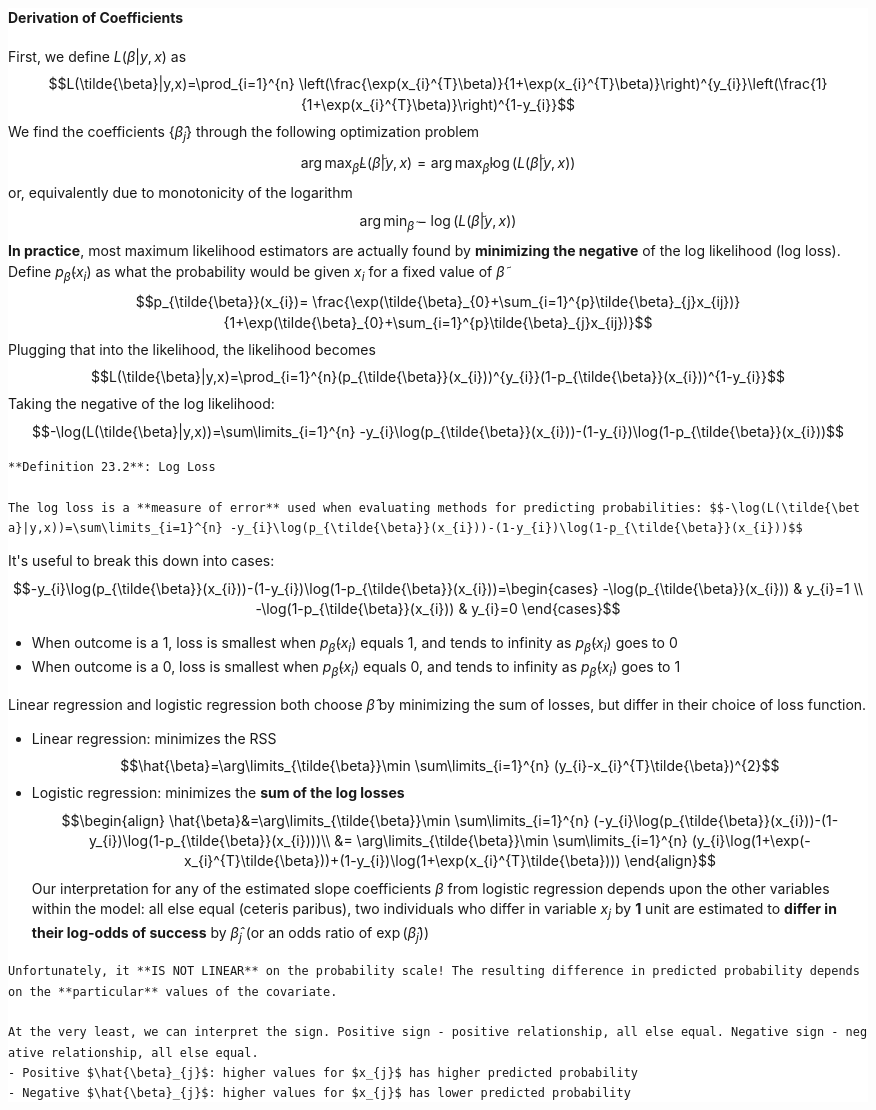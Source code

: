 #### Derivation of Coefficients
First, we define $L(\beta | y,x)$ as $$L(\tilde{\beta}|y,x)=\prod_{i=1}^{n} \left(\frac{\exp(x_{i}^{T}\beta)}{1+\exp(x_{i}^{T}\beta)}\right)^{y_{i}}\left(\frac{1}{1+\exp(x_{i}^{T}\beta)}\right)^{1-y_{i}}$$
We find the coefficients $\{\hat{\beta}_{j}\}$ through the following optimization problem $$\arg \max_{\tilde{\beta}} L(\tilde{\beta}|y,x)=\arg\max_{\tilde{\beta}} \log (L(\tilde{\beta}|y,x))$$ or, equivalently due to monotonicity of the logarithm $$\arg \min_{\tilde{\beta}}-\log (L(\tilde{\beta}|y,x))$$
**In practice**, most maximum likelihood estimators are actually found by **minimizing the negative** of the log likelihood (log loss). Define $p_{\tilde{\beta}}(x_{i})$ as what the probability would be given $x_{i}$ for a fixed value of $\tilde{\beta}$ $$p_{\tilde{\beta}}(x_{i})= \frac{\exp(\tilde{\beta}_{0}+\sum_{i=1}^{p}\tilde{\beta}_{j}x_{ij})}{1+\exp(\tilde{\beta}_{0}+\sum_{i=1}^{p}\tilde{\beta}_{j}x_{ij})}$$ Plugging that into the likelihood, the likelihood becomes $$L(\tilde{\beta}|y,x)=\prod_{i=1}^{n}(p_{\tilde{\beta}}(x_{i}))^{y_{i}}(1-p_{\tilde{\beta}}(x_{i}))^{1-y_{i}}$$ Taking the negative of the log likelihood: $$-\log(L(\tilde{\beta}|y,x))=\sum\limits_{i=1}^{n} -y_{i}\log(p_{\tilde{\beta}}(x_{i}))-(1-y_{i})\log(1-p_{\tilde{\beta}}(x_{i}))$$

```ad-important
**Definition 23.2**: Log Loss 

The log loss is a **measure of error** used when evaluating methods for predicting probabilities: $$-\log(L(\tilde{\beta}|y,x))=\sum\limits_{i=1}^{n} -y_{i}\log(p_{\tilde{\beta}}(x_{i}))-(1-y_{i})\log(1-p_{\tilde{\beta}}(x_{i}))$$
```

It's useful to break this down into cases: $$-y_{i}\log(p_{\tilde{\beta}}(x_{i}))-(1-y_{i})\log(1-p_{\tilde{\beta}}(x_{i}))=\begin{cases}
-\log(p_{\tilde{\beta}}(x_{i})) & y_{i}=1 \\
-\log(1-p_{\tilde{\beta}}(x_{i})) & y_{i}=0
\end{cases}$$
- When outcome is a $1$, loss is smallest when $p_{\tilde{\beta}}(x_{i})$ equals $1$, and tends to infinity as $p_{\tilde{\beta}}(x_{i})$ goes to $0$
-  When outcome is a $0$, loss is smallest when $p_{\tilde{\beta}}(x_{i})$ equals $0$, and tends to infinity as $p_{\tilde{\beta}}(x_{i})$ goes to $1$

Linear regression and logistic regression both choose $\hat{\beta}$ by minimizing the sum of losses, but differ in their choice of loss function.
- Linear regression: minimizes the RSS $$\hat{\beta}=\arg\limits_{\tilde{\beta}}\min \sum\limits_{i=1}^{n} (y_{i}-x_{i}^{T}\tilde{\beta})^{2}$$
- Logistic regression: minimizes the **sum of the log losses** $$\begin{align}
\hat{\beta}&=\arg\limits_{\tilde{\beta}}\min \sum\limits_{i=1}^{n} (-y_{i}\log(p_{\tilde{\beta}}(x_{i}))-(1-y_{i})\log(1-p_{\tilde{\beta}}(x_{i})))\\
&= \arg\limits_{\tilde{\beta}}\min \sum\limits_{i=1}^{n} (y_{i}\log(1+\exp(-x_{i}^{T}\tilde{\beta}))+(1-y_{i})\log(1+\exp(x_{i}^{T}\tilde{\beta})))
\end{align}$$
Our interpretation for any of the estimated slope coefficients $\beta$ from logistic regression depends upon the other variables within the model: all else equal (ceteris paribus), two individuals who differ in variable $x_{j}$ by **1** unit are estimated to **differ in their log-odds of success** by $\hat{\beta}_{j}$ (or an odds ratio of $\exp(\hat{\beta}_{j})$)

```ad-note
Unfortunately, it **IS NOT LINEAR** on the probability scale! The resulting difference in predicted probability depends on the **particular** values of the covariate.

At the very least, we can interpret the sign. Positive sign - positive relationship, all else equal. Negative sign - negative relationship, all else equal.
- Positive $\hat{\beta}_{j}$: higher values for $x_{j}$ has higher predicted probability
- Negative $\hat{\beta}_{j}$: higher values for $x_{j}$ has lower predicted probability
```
———
Omit the pictures and write out the remaining data exactly.

- FINISHED TASK
Source code

: #### Derivation of Coefficients
First, we define $L(\beta | y,x)$ as $$L(\tilde{\beta}|y,x)=\prod_{i=1}^{n} \left(\frac{\exp(x_{i}^{T}\beta)}{1+\exp(x_{i}^{T}\beta)}\right)^{y_{i}}\left(\frac{1}{1+\exp(x_{i}^{T}\beta)}\right)^{1-y_{i}}$$
We find the coefficients $\{\hat{\beta}_{j}\}$ through the following optimization problem $$\arg \max_{\tilde{\beta}} L(\tilde{\beta}|y,x)=\arg\max_{\tilde{\beta}} \log (L(\tilde{\beta}|y,x))$$ or, equivalently due to monotonicity of the logarithm $$\arg \min_{\tilde{\beta}}-\log (L(\tilde{\beta}|y,x))$$
**In practice**, most maximum likelihood estimators are actually found by **minimizing the negative** of the log likelihood (log loss). Define $p_{\tilde{\beta}}(x_{i})$ as what the probability would be given $x_{i}$ for a fixed value of $\tilde{\beta}$ $$p_{\tilde{\beta}}(x_{i})= \frac{\exp(\tilde{\beta}_{0}+\sum_{i=1}^{p}\tilde{\beta}_{j}x_{ij})}{1+\exp(\tilde{\beta}_{0}+\sum_{i=1}^{p}\tilde{\beta}_{j}x_{ij})}$$ Plugging that into the likelihood, the likelihood becomes $$L(\tilde{\beta}|y,x)=\prod_{i=1}^{n}(p_{\tilde{\beta}}(x_{i}))^{y_{i}}(1-p_{\tilde{\beta}}(x_{i}))^{1-y_{i}}$$ Taking the negative of the log likelihood: $$-\log(L(\tilde{\beta}|y,x))=\sum\limits_{i=1}^{n} -y_{i}\log(p_{\tilde{\beta}}(x_{i}))-(1-y_{i})\log(1-p_{\tilde{\beta}}(x_{i}))$$

```ad-important
**Definition 23.2**: Log Loss 

The log loss is a **measure of error** used when evaluating methods for predicting probabilities: $$-\log(L(\tilde{\beta}|y,x))=\sum\limits_{i=1}^{n} -y_{i}\log(p_{\tilde{\beta}}(x_{i}))-(1-y_{i})\log(1-p_{\tilde{\beta}}(x_{i}))$$
```

It's useful to break this down into cases: $$-y_{i}\log(p_{\tilde{\beta}}(x_{i}))-(1-y_{i})\log(1-p_{\tilde{\beta}}(x_{i}))=\begin{cases}
-\log(p_{\tilde{\beta}}(x_{i})) & y_{i}=1 \\
-\log(1-p_{\tilde{\beta}}(x_{i})) & y_{i}=0
\end{cases}$$
- When outcome is a $1$, loss is smallest when $p_{\tilde{\beta}}(x_{i})$ equals $1$, and tends to infinity as $p_{\tilde{\beta}}(x_{i})$ goes to $0$
-  When outcome is a $0$, loss is smallest when $p_{\tilde{\beta}}(x_{i})$ equals $0$, and tends to infinity as $p_{\tilde{\beta}}(x_{i})$ goes to $1$

Linear regression and logistic regression both choose $\hat{\beta}$ by minimizing the sum of losses, but differ in their choice of loss function.
- Linear regression: minimizes the RSS $$\hat{\beta}=\arg\limits_{\tilde{\beta}}\min \sum\limits_{i=1}^{n} (y_{i}-x_{i}^{T}\tilde{\beta})^{2}$$
- Logistic regression: minimizes the **sum of the log losses** $$\begin{align}
\hat{\beta}&=\arg\limits_{\tilde{\beta}}\min \sum\limits_{i=1}^{n} (-y_{i}\log(p_{\tilde{\beta}}(x_{i}))-(1-y_{i})\log(1-p_{\tilde{\beta}}(x_{i})))\\
&= \arg\limits_{\tilde{\beta}}\min \sum\limits_{i=1}^{n} (y_{i}\log(1+\exp(-x_{i}^{T}\tilde{\beta}))+(1-y_{i})\log(1+\exp(x_{i}^{T}\tilde{\beta})))
\end{align}$$
Our interpretation for any of the estimated slope coefficients $\beta$ from logistic regression depends upon the other variables within the model: all else equal (ceteris paribus), two individuals who differ in variable $x_{j}$ by **1** unit are estimated to **differ in their log-odds of success** by $\hat{\beta}_{j}$ (or an odds ratio of $\exp(\hat{\beta}_{j})$)

```ad-note
Unfortunately, it **IS NOT LINEAR** on the probability scale! The resulting difference in predicted probability depends on the **particular** values of the covariate.

At the very least, we can interpret the sign. Positive sign - positive relationship, all else equal. Negative sign - negative relationship, all else equal.
- Positive $\hat{\beta}_{j}$: higher values for $x_{j}$ has higher predicted probability
- Negative $\hat{\beta}_{j}$: higher values for $x_{j}$ has lower predicted probability
```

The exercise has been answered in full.